Records excerpted from a collection

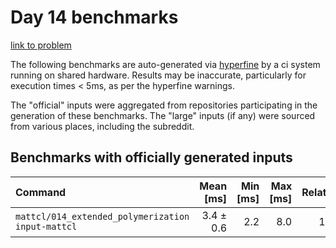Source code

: # Day 14 benchmarks

[link to problem](http://adventofcode.com/2021/day/14)

The following benchmarks are auto-generated via [hyperfine](https://github.com/sharkdp/hyperfine) by a ci system running on shared hardware. Results may be inaccurate, particularly for execution times < 5ms, as per the hyperfine warnings.

The "official" inputs were aggregated from repositories participating in the generation of these benchmarks. The "large" inputs (if any) were sourced from various places, including the subreddit.

## Benchmarks with officially generated inputs
| Command | Mean [ms] | Min [ms] | Max [ms] | Relative |
|:---|---:|---:|---:|---:|
| `mattcl/014_extended_polymerization input-mattcl` | 3.4 ± 0.6 | 2.2 | 8.0 | 1.00 |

Problem requirements:
Restate the records word for word and drop the images.

Solution to the problem:
Source code

: # Day 14 benchmarks

[link to problem](http://adventofcode.com/2021/day/14)

The following benchmarks are auto-generated via [hyperfine](https://github.com/sharkdp/hyperfine) by a ci system running on shared hardware. Results may be inaccurate, particularly for execution times < 5ms, as per the hyperfine warnings.

The "official" inputs were aggregated from repositories participating in the generation of these benchmarks. The "large" inputs (if any) were sourced from various places, including the subreddit.

## Benchmarks with officially generated inputs
| Command | Mean [ms] | Min [ms] | Max [ms] | Relative |
|:---|---:|---:|---:|---:|
| `mattcl/014_extended_polymerization input-mattcl` | 3.4 ± 0.6 | 2.2 | 8.0 | 1.00 |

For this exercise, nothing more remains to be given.